Dataset records
○ ○ ○ ○
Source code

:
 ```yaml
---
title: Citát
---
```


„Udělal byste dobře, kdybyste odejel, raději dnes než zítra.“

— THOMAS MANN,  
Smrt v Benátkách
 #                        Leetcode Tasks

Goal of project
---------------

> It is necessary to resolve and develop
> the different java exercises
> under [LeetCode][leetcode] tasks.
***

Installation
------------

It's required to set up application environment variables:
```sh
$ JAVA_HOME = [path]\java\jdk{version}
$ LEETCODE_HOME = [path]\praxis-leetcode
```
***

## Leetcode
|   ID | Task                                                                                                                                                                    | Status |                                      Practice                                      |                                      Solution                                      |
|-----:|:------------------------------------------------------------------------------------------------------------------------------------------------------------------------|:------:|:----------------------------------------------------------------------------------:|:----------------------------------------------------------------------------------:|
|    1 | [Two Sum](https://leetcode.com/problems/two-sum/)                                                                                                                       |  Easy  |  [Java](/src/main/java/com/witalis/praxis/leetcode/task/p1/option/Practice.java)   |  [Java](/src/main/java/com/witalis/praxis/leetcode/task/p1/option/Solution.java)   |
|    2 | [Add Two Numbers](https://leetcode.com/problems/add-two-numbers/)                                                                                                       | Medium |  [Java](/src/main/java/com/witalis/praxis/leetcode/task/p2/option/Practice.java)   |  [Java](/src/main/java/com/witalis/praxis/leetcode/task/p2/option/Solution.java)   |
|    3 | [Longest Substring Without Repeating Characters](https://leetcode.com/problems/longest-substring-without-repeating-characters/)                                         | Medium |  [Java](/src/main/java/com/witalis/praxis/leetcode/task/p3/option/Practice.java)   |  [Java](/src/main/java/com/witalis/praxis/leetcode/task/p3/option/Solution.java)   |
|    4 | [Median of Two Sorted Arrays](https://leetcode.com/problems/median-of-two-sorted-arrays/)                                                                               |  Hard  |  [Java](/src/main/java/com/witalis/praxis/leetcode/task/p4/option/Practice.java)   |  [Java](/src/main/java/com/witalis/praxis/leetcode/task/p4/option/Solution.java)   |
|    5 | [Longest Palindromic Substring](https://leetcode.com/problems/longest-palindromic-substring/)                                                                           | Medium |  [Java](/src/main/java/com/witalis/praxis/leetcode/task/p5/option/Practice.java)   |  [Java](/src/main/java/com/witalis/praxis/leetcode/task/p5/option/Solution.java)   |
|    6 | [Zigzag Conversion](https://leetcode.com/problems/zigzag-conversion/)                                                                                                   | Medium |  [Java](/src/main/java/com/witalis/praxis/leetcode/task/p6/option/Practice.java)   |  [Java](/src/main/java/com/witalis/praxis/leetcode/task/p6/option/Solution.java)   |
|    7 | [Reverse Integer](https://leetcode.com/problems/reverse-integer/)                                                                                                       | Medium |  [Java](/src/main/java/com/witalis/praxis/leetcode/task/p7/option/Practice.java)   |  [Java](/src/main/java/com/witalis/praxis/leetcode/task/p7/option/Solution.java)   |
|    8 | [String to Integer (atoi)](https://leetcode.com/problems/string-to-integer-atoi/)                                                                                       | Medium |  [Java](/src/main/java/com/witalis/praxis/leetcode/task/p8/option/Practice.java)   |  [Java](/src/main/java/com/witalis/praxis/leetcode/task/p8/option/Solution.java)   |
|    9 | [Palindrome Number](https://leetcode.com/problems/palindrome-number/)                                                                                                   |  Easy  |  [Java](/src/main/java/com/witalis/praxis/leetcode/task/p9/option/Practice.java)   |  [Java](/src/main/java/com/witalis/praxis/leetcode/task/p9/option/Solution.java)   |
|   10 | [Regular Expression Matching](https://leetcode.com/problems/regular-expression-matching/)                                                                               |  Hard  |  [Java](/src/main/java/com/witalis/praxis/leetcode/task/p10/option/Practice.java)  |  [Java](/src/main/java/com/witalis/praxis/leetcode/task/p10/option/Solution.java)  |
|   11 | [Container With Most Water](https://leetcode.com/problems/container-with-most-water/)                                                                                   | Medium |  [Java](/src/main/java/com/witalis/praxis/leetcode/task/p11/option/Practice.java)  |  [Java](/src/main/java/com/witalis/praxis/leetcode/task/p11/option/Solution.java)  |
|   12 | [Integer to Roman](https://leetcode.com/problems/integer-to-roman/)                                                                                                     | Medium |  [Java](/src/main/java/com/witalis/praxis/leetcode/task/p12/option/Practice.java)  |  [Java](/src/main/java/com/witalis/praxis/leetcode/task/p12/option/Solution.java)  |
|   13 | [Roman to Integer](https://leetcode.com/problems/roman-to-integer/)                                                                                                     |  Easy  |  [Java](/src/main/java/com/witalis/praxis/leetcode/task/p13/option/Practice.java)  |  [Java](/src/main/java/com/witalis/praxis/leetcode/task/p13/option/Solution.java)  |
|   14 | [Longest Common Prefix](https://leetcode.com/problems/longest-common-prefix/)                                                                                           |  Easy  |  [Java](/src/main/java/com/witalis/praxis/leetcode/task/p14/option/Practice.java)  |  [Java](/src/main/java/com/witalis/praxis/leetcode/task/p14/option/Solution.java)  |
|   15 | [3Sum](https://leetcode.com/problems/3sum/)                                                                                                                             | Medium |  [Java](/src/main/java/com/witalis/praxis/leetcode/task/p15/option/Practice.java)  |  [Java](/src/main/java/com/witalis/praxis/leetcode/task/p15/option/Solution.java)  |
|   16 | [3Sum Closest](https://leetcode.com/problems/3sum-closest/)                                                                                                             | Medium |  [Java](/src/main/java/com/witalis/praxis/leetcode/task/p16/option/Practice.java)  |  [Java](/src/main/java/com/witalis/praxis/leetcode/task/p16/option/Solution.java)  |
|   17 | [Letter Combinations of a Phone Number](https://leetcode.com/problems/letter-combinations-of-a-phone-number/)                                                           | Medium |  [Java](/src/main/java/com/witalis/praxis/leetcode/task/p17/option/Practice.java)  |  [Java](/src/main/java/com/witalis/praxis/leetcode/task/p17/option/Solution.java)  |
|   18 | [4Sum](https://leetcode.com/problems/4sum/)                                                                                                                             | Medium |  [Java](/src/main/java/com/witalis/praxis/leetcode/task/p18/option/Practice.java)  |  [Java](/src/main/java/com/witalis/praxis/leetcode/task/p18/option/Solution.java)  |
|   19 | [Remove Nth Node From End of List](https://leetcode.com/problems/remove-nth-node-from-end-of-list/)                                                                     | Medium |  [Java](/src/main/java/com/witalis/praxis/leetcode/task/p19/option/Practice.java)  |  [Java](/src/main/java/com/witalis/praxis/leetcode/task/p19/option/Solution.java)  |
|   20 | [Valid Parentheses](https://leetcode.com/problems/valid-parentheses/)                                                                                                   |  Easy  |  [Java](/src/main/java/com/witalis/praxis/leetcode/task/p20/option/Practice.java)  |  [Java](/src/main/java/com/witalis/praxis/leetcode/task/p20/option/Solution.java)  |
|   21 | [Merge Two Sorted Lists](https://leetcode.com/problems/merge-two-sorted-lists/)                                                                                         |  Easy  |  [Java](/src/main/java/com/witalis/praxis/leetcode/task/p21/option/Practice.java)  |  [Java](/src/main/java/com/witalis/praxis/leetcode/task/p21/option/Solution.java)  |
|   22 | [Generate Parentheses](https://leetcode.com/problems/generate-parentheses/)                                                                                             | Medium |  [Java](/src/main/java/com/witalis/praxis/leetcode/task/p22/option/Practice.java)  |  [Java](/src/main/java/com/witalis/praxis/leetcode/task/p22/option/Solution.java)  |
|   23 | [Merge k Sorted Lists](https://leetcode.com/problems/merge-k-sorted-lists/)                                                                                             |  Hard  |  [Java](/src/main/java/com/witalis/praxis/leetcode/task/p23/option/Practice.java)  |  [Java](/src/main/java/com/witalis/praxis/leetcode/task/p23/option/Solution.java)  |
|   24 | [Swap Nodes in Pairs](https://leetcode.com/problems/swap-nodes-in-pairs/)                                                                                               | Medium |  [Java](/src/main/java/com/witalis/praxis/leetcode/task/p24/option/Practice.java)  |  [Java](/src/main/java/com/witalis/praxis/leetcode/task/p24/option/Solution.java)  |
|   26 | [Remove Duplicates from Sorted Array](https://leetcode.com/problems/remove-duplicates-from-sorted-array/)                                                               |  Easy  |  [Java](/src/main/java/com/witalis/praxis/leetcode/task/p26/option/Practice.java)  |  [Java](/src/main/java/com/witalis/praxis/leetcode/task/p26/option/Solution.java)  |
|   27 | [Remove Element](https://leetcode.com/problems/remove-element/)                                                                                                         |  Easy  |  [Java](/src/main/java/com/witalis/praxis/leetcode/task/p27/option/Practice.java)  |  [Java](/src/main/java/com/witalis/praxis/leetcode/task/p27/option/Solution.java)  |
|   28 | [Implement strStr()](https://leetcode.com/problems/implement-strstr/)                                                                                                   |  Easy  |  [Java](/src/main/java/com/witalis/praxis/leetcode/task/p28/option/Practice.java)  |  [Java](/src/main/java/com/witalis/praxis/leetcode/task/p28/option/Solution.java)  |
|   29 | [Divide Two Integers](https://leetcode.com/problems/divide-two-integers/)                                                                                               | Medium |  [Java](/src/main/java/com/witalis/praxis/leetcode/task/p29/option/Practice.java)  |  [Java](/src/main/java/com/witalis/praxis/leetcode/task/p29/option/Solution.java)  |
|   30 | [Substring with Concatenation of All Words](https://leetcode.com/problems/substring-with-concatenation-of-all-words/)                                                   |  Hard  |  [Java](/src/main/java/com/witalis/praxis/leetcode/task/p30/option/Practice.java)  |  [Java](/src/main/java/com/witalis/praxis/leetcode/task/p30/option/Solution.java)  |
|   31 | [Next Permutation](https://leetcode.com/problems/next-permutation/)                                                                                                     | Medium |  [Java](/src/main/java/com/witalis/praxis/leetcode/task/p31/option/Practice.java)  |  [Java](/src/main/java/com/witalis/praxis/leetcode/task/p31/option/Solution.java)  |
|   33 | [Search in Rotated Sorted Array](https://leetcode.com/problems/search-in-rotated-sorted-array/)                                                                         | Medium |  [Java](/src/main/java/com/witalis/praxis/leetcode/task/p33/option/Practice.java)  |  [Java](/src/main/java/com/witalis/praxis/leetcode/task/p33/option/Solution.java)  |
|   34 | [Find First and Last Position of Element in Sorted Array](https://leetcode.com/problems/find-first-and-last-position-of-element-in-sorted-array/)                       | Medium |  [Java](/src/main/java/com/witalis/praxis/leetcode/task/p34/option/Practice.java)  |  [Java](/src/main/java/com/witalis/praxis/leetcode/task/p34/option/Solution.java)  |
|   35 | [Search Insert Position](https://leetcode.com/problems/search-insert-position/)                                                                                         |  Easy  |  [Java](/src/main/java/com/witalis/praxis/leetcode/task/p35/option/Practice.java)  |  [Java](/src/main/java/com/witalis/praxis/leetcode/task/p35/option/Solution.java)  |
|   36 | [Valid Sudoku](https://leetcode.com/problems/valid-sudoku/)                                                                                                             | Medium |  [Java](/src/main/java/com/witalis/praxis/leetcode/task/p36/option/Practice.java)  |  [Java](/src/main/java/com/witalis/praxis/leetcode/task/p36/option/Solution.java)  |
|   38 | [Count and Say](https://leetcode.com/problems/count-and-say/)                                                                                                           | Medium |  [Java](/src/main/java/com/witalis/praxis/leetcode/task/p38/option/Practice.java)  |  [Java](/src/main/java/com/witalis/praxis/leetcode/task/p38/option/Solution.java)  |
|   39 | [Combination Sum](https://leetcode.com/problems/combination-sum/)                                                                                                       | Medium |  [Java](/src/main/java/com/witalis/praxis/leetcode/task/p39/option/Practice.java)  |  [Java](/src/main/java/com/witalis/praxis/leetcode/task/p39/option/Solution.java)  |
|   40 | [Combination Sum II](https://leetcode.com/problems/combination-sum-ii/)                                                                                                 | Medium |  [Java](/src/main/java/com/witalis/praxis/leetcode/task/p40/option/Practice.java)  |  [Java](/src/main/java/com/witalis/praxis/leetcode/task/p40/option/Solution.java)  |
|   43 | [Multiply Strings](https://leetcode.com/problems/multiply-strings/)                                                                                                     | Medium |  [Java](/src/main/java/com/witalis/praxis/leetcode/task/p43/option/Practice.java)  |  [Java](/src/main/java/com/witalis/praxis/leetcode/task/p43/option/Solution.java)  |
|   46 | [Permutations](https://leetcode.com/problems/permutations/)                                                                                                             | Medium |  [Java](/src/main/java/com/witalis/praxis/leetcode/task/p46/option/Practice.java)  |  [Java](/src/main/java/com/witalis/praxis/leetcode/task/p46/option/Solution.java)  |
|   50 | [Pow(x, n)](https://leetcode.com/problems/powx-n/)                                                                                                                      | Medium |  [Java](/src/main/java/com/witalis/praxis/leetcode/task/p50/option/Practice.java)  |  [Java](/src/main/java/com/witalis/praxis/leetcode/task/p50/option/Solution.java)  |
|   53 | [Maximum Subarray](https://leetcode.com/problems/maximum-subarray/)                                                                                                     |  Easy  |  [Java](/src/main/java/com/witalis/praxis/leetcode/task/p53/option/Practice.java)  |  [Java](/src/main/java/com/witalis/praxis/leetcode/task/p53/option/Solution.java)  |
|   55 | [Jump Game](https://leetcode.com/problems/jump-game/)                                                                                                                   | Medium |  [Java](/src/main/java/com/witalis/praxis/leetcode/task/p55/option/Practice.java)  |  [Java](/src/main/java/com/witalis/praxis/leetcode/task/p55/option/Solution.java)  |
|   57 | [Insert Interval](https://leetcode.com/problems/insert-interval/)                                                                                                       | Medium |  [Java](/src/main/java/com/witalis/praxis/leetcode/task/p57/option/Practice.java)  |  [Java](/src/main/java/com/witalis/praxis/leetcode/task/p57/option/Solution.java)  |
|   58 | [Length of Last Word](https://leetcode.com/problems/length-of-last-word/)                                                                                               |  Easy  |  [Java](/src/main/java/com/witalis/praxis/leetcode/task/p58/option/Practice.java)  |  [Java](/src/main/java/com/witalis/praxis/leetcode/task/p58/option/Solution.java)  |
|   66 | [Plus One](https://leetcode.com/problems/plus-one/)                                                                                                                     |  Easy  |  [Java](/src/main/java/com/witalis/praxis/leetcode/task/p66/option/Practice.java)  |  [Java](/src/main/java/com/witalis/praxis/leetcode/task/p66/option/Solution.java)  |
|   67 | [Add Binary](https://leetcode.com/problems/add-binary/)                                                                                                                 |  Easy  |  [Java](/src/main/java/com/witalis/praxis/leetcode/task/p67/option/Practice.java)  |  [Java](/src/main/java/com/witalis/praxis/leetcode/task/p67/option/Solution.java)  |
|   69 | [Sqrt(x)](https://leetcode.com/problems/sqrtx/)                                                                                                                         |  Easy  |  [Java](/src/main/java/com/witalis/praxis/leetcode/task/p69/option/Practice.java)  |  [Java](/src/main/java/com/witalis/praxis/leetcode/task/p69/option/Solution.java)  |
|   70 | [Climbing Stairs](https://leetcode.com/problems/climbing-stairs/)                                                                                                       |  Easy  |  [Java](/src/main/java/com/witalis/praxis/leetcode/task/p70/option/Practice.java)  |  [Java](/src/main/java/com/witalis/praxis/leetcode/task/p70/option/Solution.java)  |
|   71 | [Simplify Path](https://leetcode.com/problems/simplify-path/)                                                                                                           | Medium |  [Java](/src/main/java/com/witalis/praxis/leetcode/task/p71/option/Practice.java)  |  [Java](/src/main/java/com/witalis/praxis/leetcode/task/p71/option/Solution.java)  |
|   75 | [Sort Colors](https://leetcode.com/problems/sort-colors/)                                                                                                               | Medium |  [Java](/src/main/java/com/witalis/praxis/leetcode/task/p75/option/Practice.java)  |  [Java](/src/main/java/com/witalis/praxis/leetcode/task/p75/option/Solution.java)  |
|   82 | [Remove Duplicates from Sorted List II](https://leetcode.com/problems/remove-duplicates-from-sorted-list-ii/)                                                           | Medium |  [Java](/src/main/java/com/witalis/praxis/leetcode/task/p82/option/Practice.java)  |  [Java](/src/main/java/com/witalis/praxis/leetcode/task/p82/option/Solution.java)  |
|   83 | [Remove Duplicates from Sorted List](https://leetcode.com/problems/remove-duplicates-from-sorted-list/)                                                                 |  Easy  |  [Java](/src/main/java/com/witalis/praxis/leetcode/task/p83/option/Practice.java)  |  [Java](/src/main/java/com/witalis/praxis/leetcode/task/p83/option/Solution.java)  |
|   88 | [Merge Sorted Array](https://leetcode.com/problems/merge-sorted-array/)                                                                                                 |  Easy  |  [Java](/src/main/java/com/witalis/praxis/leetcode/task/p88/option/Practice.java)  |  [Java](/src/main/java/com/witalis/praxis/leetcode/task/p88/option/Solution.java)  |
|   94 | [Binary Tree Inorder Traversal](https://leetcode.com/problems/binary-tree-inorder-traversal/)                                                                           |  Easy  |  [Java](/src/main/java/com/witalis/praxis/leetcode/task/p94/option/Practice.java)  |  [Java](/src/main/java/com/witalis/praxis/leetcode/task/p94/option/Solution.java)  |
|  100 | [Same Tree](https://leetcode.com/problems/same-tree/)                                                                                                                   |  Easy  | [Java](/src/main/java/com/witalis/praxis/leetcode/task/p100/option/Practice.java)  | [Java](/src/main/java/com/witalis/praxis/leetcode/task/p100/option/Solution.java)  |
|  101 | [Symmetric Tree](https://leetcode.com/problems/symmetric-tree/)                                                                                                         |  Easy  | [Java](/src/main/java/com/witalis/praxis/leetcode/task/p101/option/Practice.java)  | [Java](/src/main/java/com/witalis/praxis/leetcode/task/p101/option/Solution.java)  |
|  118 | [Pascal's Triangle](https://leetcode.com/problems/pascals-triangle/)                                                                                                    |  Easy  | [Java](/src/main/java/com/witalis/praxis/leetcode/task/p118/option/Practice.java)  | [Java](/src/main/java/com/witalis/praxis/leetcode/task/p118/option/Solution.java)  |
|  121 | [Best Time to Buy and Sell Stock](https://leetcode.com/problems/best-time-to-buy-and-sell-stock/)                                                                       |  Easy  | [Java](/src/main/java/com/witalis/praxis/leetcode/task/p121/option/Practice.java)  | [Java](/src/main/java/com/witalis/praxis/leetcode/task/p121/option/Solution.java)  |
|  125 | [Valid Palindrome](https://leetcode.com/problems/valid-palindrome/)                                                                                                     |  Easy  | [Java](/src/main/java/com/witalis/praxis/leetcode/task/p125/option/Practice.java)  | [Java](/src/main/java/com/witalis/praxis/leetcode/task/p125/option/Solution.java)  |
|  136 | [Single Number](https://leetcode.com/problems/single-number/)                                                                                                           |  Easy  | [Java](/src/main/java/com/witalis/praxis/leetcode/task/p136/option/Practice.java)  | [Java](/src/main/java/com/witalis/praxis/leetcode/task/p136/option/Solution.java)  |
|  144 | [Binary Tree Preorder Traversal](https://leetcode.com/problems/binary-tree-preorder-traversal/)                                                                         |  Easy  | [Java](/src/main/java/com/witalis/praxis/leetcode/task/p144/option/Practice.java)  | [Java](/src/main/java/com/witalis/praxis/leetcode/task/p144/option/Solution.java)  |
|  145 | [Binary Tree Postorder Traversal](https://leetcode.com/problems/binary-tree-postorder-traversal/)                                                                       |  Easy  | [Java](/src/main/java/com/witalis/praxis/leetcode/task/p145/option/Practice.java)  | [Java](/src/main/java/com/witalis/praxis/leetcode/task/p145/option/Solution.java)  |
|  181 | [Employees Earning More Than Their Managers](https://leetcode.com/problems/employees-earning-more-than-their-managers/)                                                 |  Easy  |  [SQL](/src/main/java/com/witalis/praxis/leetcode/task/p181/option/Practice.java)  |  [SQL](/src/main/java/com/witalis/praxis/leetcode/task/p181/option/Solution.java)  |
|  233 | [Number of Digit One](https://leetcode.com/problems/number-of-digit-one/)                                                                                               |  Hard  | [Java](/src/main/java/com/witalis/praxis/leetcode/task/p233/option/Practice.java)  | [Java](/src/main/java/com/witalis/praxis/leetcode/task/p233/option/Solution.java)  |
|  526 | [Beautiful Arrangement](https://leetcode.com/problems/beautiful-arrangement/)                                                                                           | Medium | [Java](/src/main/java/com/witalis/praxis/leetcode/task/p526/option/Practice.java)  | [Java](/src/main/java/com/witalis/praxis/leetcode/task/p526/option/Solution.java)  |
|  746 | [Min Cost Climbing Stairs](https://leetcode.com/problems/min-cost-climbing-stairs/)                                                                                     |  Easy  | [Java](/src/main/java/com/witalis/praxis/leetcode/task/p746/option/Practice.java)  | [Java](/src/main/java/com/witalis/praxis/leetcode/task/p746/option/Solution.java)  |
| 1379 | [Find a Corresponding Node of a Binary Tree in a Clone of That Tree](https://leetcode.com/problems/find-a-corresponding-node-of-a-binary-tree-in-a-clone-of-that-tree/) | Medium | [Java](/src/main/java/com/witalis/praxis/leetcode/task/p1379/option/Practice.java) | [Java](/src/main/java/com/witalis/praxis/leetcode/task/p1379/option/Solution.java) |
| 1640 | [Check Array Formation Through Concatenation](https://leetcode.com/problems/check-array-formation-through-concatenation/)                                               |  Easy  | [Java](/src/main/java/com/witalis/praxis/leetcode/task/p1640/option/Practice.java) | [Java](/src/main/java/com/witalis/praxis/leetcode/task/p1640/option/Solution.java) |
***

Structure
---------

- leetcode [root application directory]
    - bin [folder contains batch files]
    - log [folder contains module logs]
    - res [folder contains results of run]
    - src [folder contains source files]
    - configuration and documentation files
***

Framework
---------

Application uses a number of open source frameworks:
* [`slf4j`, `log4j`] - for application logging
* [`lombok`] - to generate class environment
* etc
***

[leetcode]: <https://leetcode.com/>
○ ○ ○ ○
EXERCISE DETAILS →
Sift the data above for lines with "folder", then copy each one.

RESULT OF THIS EXERCISE →
    - bin [folder contains batch files]
    - log [folder contains module logs]
    - res [folder contains results of run]
    - src [folder contains source files]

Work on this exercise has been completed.